WHAT YOU WILL DO: Find every line of the records that has "AnimationDirection" and return it.

GIVEN ENTRIES:
◇ ◇ ◇ ◇ ◇
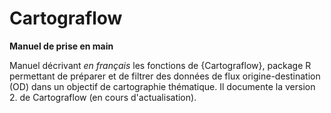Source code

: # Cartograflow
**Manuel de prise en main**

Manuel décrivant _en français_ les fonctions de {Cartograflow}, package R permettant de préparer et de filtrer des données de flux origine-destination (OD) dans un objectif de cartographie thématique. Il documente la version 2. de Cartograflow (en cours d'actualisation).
◇ ◇ ◇ ◇ ◇
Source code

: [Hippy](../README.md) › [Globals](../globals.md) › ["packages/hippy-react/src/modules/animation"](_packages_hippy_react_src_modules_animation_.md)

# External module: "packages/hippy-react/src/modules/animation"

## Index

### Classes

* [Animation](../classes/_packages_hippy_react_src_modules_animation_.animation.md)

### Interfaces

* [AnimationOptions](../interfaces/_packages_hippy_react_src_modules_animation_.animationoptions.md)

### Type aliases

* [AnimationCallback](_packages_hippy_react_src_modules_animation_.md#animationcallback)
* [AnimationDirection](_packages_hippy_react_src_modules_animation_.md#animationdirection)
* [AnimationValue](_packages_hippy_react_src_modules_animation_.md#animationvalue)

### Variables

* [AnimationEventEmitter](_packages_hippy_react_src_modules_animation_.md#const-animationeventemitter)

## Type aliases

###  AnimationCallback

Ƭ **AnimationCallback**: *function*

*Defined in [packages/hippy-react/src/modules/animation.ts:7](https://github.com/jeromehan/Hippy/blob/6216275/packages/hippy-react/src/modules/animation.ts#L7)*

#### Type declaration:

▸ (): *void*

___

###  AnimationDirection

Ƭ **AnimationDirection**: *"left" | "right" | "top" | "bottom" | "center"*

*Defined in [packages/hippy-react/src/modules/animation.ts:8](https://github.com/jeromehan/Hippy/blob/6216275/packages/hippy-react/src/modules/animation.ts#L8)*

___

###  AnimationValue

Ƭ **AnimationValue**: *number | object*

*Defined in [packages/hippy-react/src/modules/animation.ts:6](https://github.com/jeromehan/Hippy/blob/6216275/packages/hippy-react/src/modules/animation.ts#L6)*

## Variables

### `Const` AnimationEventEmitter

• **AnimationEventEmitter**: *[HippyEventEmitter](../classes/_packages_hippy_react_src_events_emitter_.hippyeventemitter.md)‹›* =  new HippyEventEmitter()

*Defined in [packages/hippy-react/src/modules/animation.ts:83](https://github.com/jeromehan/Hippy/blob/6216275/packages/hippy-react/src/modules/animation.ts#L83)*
◇ ◇ ◇ ◇ ◇
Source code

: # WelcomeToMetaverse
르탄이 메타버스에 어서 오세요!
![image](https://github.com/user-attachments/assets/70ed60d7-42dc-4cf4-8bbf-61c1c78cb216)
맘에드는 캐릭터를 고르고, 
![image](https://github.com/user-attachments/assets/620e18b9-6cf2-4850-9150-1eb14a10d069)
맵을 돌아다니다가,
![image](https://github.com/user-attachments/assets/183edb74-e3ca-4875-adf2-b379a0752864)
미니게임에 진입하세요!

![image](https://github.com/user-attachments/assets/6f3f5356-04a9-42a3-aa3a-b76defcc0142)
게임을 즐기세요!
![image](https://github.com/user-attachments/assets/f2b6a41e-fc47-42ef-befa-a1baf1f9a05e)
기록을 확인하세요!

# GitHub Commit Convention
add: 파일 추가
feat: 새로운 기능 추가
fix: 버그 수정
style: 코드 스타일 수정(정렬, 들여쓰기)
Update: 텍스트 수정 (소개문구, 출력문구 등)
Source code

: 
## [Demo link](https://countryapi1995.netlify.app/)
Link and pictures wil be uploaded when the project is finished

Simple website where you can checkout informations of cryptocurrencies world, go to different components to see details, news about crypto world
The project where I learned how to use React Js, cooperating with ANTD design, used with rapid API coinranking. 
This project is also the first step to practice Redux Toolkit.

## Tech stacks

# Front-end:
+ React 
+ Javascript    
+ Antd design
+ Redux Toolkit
◇ ◇ ◇ ◇ ◇
TASK RESULT:
* [AnimationDirection](_packages_hippy_react_src_modules_animation_.md#animationdirection)
###  AnimationDirection
Ƭ **AnimationDirection**: *"left" | "right" | "top" | "bottom" | "center"*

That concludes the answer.